Andy Polyakov <appro at openssl.org> wrote:
>>     > Cortex-M platforms are so limited that every bit of performance
and
>>     > space savings matters. So, I think it is definitely worthwhile to
>>     > support the non-NEON ARMv7-M configuration. One easy way to do
this
>>     > would be to avoid building NEON code when __TARGET_PROFILE_M is
defined.
>>
>>     I don't see no __TARGET_PROFILE_M defined by gcc
>>
>>
>> I see. I didn't realize that GCC didn't emulate this ARM compiler
>> feature. Never mind.
>
> But gcc defines __ARM_ARCH_7M__, which can be used to e.g.

Thanks. That's useful to know.

>> I can try to make a patch to bring BoringSSL's OPENSSL_STATIC_ARMCAP
>> mechanism to OpenSSL, if you think that is an OK approach.
>
> I don't understand. Original question was about conditional *omission*
> of NEON code (which incidentally means even omission of run-time
> switches), while BoringSSL's OPENSSL_STATIC_ARMCAP is about *keeping*
> NEON as well as run-time switch *code*, just setting OPENSSL_armcap_P to
> a chosen value at compile time... I mean it looks like we somehow
> started to talk about different things... When I wrote "care to make
> suggestion" I was thinking about going through all #if __ARM_ARCH__>=7
> and complementing some of them with !defined(something_M)...

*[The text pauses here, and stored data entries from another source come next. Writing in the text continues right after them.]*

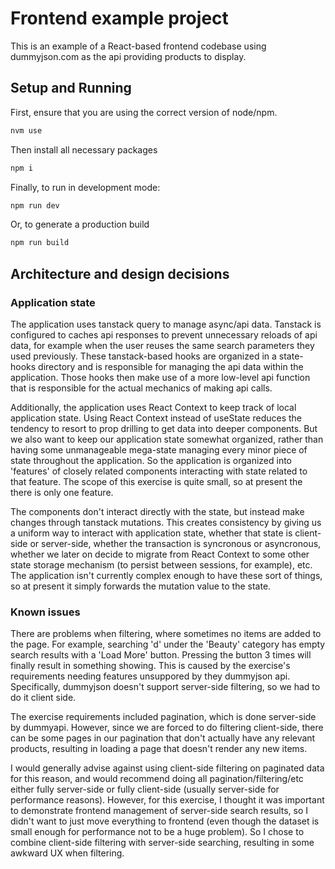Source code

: # Frontend example project

This is an example of a React-based frontend codebase using dummyjson.com as the api providing products to display.

## Setup and Running

First, ensure that you are using the correct version of node/npm.

```js
nvm use
```

Then install all necessary packages

```js
npm i
```

Finally, to run in development mode:
```js
npm run dev
```

Or, to generate a production build
```js 
npm run build
```

## Architecture and design decisions

### Application state

The application uses tanstack query to manage async/api data. Tanstack is configured to caches api responses to prevent unnecessary reloads of api data, for example when the user reuses the same search parameters they used previously. These tanstack-based hooks are organized in a state-hooks directory and is responsible for managing the api data within the application. Those hooks then make use of a more low-level api function that is responsible for the actual mechanics of making api calls.

Additionally, the application uses React Context to keep track of local application state. Using React Context instead of useState reduces the tendency to resort to prop drilling to get data into deeper components. But we also want to keep our application state somewhat organized, rather than having some unmanageable mega-state managing every minor piece of state throughout the application. So the application is organized into 'features' of closely related components interacting with state related to that feature. The scope of this exercise is quite small, so at present the there is only one feature.

The components don't interact directly with the state, but instead make changes through tanstack mutations. This creates consistency by giving us a uniform way to interact with application state, whether that state is client-side or server-side, whether the transaction is syncronous or asyncronous, whether we later on decide to migrate from React Context to some other state storage mechanism (to persist between sessions, for example), etc. The application isn't currently complex enough to have these sort of things, so at present it simply forwards the mutation value to the state.

### Known issues

There are problems when filtering, where sometimes no items are added to the page. For example, searching 'd' under the 'Beauty' category has empty search results with a 'Load More' button. Pressing the button 3 times will finally result in something showing. This is caused by the exercise's requirements needing features unsuppored by they dummyjson api. Specifically, dummyjson doesn't support server-side filtering, so we had to do it client side.

The exercise requirements included pagination, which is done server-side by dummyapi. However, since we are forced to do filtering client-side, there can be some pages in our pagination that don't actually have any relevant products, resulting in loading a page that doesn't render any new items.

I would generally advise against using client-side filtering on paginated data for this reason, and would recommend doing all pagination/filtering/etc either fully server-side or fully client-side (usually server-side for performance reasons). However, for this exercise, I thought it was important to demonstrate frontend management of server-side search results, so I didn't want to just move everything to frontend (even though the dataset is small enough for performance not to be a huge problem). So I chose to combine client-side filtering with server-side searching, resulting in some awkward UX when filtering.

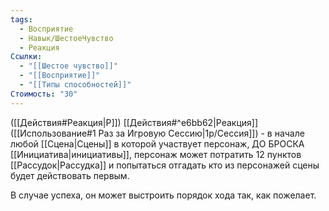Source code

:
 ```yaml
---
tags:
  - Восприятие
  - Навык/ШестоеЧувство
  - Реакция
Ссылки:
  - "[[Шестое чувство]]"
  - "[[Восприятие]]"
  - "[[Типы способностей]]"
Стоимость: "30"
---
```

([[Действия#Реакция|Р]]) [[Действия#^e6bb62|Реакция]] ([[Использование#1 Раз за Игровую Сессию|1р/Сессия]]) - в начале любой [[Сцена|Сцены]] в которой участвует персонаж, ДО БРОСКА [[Инициатива|инициативы]], персонаж может потратить 12 пунктов [[Рассудок|Рассудка]] и попытаться отгадать кто из персонажей сцены будет действовать первым. 

В случае успеха, он может выстроить порядок хода так, как пожелает. 
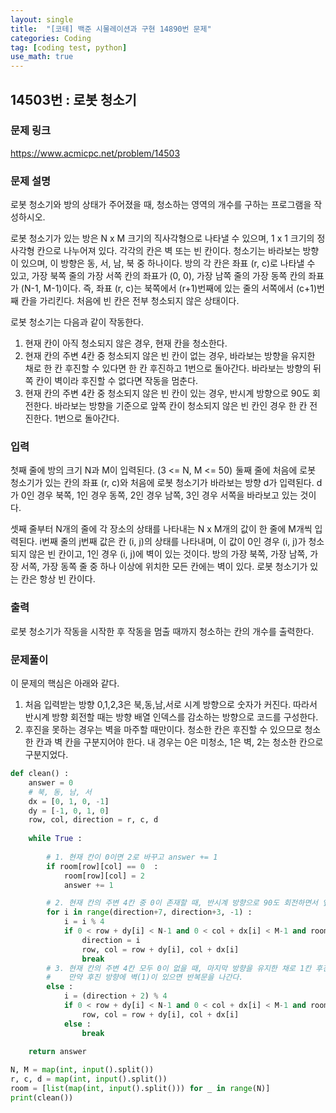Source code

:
 ```yaml
---
layout: single
title:  "[코테] 백준 시물레이션과 구현 14890번 문제"
categories: Coding
tag: [coding test, python]
use_math: true
---
```


## 14503번 : 로봇 청소기
### 문제 링크
<https://www.acmicpc.net/problem/14503>

### 문제 설명
로봇 청소기와 방의 상태가 주어졌을 때, 청소하는 영역의 개수를 구하는 프로그램을 작성하시오.

로봇 청소기가 있는 방은 N x M 크기의 직사각형으로 나타낼 수 있으며, 1 x 1 크기의 정사각형 칸으로 나누어져 있다. 각각의 칸은 벽 또는 빈 칸이다. 청소기는 바라보는 방향이 있으며, 이 방향은 동, 서, 남, 북 중 하나이다. 방의 각 칸은 좌표 (r, c)로 나타낼 수 있고, 가장 북쪽 줄의 가장 서쪽 칸의 좌표가 (0, 0), 가장 남쪽 줄의 가장 동쪽 칸의 좌표가 (N-1, M-1)이다. 즉, 좌표 (r, c)는 북쪽에서 (r+1)번째에 있는 줄의 서쪽에서 (c+1)번째 칸을 가리킨다. 처음에 빈 칸은 전부 청소되지 않은 상태이다.

로봇 청소기는 다음과 같이 작동한다.

1. 현재 칸이 아직 청소되지 않은 경우, 현재 칸을 청소한다.
2. 현재 칸의 주변 4칸 중 청소되지 않은 빈 칸이 없는 경우, 바라보는 방향을 유지한 채로 한 칸 후진할 수 있다면 한 칸 후진하고 1번으로 돌아간다. 바라보는 방향의 뒤쪽 칸이 벽이라 후진할 수 없다면 작동을 멈춘다.
3. 현재 칸의 주변 4칸 중 청소되지 않은 빈 칸이 있는 경우, 반시계 방향으로 90도 회전한다. 바라보는 방향을 기준으로 앞쪽 칸이 청소되지 않은 빈 칸인 경우 한 칸 전진한다. 1번으로 돌아간다.

### 입력
첫째 줄에 방의 크기 N과 M이 입력된다. (3 <= N, M <= 50)  둘째 줄에 처음에 로봇 청소기가 있는 칸의 좌표 (r, c)와 처음에 로봇 청소기가 바라보는 방향 d가 입력된다. d가 0인 경우 북쪽, 1인 경우 동쪽, 2인 경우 남쪽, 3인 경우 서쪽을 바라보고 있는 것이다.

셋째 줄부터 N개의 줄에 각 장소의 상태를 나타내는 N x M개의 값이 한 줄에 M개씩 입력된다. i번째 줄의 j번째 값은 칸 (i, j)의 상태를 나타내며, 이 값이 0인 경우 
(i, j)가 청소되지 않은 빈 칸이고, 1인 경우 (i, j)에 벽이 있는 것이다. 방의 가장 북쪽, 가장 남쪽, 가장 서쪽, 가장 동쪽 줄 중 하나 이상에 위치한 모든 칸에는 벽이 있다. 로봇 청소기가 있는 칸은 항상 빈 칸이다.

### 출력
로봇 청소기가 작동을 시작한 후 작동을 멈출 때까지 청소하는 칸의 개수를 출력한다.

### 문제풀이
이 문제의 핵심은 아래와 같다. 
1. 처음 입력받는 방향 0,1,2,3은 북,동,남,서로 시계 방향으로 숫자가 커진다. 따라서 반시계 방향 회전할 때는 방향 배열 인덱스를 감소하는 방향으로 코드를 구성한다.
2. 후진을 못하는 경우는 벽을 마주할 때만이다. 청소한 칸은 후진할 수 있으므로 청소한 칸과 벽 칸을 구분지어야 한다. 내 경우는 0은 미청소, 1은 벽, 2는 청소한 칸으로 구분지었다.


```python
def clean() :
    answer = 0
    # 북, 동, 남, 서
    dx = [0, 1, 0, -1]
    dy = [-1, 0, 1, 0]
    row, col, direction = r, c, d
    
    while True :
        
        # 1. 현재 칸이 0이면 2로 바꾸고 answer += 1         
        if room[row][col] == 0  :
            room[row][col] = 2
            answer += 1

        # 2. 현재 칸의 주변 4칸 중 0이 존재할 때, 반시계 방향으로 90도 회전하면서 앞쪽 칸이 0이면 1칸 전진하고 1번으로 돌아가기
        for i in range(direction+7, direction+3, -1) :
            i = i % 4
            if 0 < row + dy[i] < N-1 and 0 < col + dx[i] < M-1 and room[row+dy[i]][col+dx[i]] == 0:
                direction = i
                row, col = row + dy[i], col + dx[i]
                break     
        # 3. 현재 칸의 주변 4칸 모두 0이 없을 때, 마지막 방향을 유지한 채로 1칸 후진하고 1번으로 돌아가기
        #    만약 후진 방향에 벽(1)이 있으면 반복문을 나간다.
        else : 
            i = (direction + 2) % 4
            if 0 < row + dy[i] < N-1 and 0 < col + dx[i] < M-1 and room[row+dy[i]][col+dx[i]] != 1:
                row, col = row + dy[i], col + dx[i]
            else :
                break    
                
    return answer

N, M = map(int, input().split())
r, c, d = map(int, input().split())
room = [list(map(int, input().split())) for _ in range(N)]
print(clean())
```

> Compiler might remove dead code it would generate itself, but it still
> won't omit anything from assembly module. Linker takes them in as
> monolithic blocks.

If the target is Cortex-M4, there is no NEON. So then, with the
OPENSSL_STATIC_ARMCAP, we won't set define OPENSSL_STATIC_ARMCAP_NEON
and so that bit of the armcap variable won't be set.

I think what you're trying to say is that, if we just stop there, then
all the NEON code will still get linked in. That's true. But, what I
mean is that we should then also change all the tests of the NEON bit
of OPENSSL_armcap_P (and, more generally, all tests of
OPENSSL_armcap_P) to use code that the C compiler can do constant
propagation and dead code elimination on. We can do this, for example,
by defining `OPENSSL_armcap_P` to be a macro that can be seen to have
a constant compile-time value, when using the OPENSSL_STATIC_ARMCAP
mechanism. And/or, we can surround the relevant code with `#if
!defined(OPENSSL_STATIC_ARMCAP ) ||
defined(OPENSSL_STATIC_ARMCAP_NEON)`, etc. This latter technique would
(IIUC) work even in the assembly language files.

In this way, if we know at build time that NEON will be available, we
can avoid compiling/linking the non-NEON code. Conversely, if we know
that NEON will NOT be available, we can avoid compiling/linking the
NEON code.

I hope this clarifies my suggestion.